C’est donc entendu : Gogo n’est pas Darill déguisée, les Chevaliers de la Table ronde ne sont pas les Cétras qui ont vaincu Jénova la première fois, Squall ne meurt pas à la fin du CD1 et Linoa n’est pas Ultimecia. C’est en tout cas l’avis de Yoshinori Kitase, qui a répondu aux interrogations du site Kotaku à propos de quelques-unes des théories les plus tenaces de fans de Final Fantasy. Sa parole pèse évidemment beaucoup : il était réalisateur des trois jeux concernés – FFVI, VII et VIII – et son rôle a toujours été plus près du scénario que des systèmes de jeu. « Les gens se remuent un peu trop les méninges et cherchent un peu trop à lire entre les lignes », se permet même Kitase, ce en quoi il est difficile de le contredire. Mais faut-il l’entendre comme un reproche ou une critique ?

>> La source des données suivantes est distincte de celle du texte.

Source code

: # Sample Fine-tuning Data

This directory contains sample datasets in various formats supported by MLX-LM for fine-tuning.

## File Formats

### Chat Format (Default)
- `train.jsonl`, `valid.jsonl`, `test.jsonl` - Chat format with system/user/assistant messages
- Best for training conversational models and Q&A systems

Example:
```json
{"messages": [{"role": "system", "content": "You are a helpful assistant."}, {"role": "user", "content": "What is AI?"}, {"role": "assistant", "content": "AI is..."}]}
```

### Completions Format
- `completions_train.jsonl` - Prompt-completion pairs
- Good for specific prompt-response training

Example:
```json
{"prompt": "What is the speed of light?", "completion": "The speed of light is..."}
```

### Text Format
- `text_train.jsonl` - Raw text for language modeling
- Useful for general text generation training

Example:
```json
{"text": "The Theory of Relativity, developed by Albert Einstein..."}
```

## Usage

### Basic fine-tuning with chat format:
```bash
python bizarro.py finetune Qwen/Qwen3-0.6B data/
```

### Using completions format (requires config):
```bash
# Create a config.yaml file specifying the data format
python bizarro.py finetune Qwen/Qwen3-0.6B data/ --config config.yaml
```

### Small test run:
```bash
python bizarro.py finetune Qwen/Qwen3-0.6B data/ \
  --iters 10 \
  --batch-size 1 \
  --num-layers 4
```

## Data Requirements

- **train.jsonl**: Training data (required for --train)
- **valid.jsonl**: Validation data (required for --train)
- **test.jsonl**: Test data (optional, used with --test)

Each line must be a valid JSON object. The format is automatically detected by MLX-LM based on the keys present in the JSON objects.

Fondamentalement, ces théories partent du principe qu’il existe une intention cachée « entre les lignes », comme le dit Kitase. Malgré toute l’admiration que je peux avoir pour les concepteurs de Final Fantasy, je dois pourtant admettre que les joueurs surestiment beaucoup leurs capacités à produire volontairement des récits capables de renfermer des sous-textes aussi complexes. Il faut bien voir qu’à l’époque de Final Fantasy VIII, Yoshinori Kitase expliquait déjà avoir voulu que l’histoire du jeu reste assez simple et légère, car il avait eu écho de critiques selon lesquelles le scénario de FFVII était trop compliqué ; voilà des bougres tout de même bien sensibles ! Difficile alors de l’imaginer couver en parallèle des interprétations subtiles cachant le fait que les 2/3 du jeu ne sont qu’un rêve ou que la grande méchante n’est autre que l’héroïne, sans jamais que cela soit expressément annoncé. De telles informations, si elles étaient vraies, ferait pourtant certainement l’objet du rebondissement majeur du jeu. En fin de compte, la clé se trouve peut-être dans cette affirmation : FFVIII est tout simplement parfaitement baroque.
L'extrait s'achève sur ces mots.